Use of Phenomics in the Selection of UAV-Based Vegetation Indices and Prediction of Agronomic Traits in Soybean Subjected to Flooding

Round 1

Reviewer 1 Report

Comments and Suggestions for Authors

This study is based on UAV multispectral vegetation index characterisation of soybean genotypes in response to flooding and prediction of agronomic traits, this study is interesting and I think it can be published in agriengineering journal after revision, below are my specific comments.

1. The description of the statistical methods is not clear enough, resulting in an incomplete presentation of the results, which needs to be improved. The purpose of the method description is to allow the reader to relate to the results presentation from the flow of the author's study.

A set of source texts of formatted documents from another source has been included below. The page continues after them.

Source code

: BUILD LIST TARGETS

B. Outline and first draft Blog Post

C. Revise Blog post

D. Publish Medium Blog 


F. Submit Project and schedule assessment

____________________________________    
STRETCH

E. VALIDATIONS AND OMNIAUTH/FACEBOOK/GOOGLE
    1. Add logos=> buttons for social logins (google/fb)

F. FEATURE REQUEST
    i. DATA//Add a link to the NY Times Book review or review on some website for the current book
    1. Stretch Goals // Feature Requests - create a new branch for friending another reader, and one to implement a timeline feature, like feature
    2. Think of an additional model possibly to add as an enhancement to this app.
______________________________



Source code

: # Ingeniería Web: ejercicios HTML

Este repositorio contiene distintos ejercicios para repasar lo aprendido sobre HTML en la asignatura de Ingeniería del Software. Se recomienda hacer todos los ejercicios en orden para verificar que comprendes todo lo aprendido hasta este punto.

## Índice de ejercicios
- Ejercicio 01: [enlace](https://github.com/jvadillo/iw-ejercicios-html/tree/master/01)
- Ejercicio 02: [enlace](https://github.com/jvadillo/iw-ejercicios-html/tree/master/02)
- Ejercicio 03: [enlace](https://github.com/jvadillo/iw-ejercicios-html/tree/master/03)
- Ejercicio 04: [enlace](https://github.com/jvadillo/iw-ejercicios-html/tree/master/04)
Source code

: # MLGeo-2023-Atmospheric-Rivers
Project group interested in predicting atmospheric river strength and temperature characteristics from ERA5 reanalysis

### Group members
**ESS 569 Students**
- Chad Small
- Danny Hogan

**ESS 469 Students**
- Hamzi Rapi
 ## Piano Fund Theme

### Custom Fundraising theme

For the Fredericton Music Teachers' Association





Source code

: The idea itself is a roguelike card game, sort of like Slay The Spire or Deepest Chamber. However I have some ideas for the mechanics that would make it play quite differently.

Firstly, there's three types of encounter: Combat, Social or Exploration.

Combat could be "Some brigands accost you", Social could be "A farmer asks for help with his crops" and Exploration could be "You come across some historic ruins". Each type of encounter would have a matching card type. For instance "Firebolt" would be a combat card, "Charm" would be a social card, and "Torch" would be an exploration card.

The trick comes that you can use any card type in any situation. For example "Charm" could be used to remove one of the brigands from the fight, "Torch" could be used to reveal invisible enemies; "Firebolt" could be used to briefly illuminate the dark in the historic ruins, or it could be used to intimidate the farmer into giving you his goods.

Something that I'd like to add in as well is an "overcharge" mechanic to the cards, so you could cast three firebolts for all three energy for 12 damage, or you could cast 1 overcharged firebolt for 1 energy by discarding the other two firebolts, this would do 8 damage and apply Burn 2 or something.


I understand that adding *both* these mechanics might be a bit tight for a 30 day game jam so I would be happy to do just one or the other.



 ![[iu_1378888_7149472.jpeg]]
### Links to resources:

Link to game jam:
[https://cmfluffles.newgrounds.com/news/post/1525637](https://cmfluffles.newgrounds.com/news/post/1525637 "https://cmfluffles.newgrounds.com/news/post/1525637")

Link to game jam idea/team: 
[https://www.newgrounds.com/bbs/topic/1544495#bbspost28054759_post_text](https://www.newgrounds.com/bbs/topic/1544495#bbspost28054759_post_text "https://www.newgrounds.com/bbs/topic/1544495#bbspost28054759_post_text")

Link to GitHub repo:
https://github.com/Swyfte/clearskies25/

2. It is suggested that the authors add subheadings in the results section to enhance the logic of the article.

3. The description of the conclusion part is too little, and it needs to highly summarise the patterns and conclusions obtained from the whole study.

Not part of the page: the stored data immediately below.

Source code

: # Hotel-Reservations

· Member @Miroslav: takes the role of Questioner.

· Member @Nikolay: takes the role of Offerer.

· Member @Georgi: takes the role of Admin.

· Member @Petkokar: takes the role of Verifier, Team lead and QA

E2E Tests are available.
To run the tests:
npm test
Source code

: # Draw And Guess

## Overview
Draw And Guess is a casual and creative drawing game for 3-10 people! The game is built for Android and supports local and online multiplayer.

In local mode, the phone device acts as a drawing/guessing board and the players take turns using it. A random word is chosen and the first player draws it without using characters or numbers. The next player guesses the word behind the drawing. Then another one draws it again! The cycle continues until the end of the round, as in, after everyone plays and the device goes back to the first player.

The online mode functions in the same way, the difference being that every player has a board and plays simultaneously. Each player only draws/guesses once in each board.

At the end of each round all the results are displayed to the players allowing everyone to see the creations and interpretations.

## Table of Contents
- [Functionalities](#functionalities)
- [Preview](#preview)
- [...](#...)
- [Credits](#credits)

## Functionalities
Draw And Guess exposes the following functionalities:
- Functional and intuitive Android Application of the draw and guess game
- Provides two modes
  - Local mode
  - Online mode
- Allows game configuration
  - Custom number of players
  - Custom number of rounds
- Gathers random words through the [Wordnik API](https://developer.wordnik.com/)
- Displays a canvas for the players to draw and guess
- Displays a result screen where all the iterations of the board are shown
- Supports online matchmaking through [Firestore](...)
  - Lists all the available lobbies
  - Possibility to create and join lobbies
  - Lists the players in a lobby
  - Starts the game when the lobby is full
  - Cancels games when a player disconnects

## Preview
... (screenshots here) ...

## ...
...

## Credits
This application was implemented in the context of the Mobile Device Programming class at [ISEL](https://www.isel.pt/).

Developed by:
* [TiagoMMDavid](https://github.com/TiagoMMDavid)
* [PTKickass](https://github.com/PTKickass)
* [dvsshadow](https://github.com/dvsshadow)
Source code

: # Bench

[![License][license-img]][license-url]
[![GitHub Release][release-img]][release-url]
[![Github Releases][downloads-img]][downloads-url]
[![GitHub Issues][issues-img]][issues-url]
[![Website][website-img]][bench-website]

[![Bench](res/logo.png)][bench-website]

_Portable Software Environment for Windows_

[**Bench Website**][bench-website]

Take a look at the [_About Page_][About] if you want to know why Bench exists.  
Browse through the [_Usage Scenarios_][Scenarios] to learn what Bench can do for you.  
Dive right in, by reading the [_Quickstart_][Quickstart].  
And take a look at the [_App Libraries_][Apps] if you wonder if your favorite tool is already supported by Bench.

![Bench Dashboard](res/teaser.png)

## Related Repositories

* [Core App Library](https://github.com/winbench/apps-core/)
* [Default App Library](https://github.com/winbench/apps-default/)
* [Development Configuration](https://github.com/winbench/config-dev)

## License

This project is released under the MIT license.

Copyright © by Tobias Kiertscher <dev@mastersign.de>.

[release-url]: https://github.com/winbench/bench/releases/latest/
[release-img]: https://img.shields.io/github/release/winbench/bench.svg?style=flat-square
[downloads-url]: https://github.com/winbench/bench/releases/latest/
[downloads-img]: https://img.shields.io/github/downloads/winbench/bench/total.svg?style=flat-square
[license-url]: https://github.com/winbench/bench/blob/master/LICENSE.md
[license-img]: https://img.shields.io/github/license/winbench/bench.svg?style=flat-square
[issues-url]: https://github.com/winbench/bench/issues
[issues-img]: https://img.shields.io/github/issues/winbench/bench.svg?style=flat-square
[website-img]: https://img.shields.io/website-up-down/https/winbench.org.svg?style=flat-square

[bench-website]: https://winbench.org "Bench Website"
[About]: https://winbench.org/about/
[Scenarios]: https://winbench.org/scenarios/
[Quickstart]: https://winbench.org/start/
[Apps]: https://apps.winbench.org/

4. It is suggested that the authors add a workflow diagram.

Comments on the Quality of English Language

Minor editing of English language required.

Author Response

REVIEWER 1

Quality of English Language

( ) I am not qualified to assess the quality of English in this paper.
( ) The English is very difficult to understand/incomprehensible.
( ) Extensive editing of English language required.
( ) Moderate editing of English language required.
(x) Minor editing of English language required.
( ) English language fine. No issues detected.

 AUTHORS: the manuscript has been carefully analyzed for English language.

 Comments and Suggestions for Authors

This study is based on UAV multispectral vegetation index characterisation of soybean genotypes in response to flooding and prediction of agronomic traits, this study is interesting and I think it can be published in agriengineering journal after revision, below are my specific comments.

 

REVIEWER: The description of the statistical methods is not clear enough, resulting in an incomplete presentation of the results, which needs to be improved. The purpose of the method description is to allow the reader to relate to the results presentation from the flow of the author's study.

AUTHORS: The description of the statistical methods (Section 2.4 - Statistical analysis) was rewritten and improved (Lines 206-231). Furthermore, we introduced one reference in this section (Line 230: Pradebon et al., 2024 – Reference 22) for further information about the methodology used in our study.

REVIEWER: It is suggested that the authors add subheadings in the results section to enhance the logic of the article.

AUTHORS: Subheadings were added in the results section

3.1 Analysis of variance components (Line 262)

3.2 Best linear unbiased prediction (BLUP) analysis (Line 317)

REVIEWER: The description of the conclusion part is too little, and it needs to highly summarise the patterns and conclusions obtained from the whole study.

AUTHORS: The conclusion section was improved with conclusions obtained from the whole study (Lines 507-509 and 512-518).

REVIEWER: It is suggested that the authors add a workflow diagram.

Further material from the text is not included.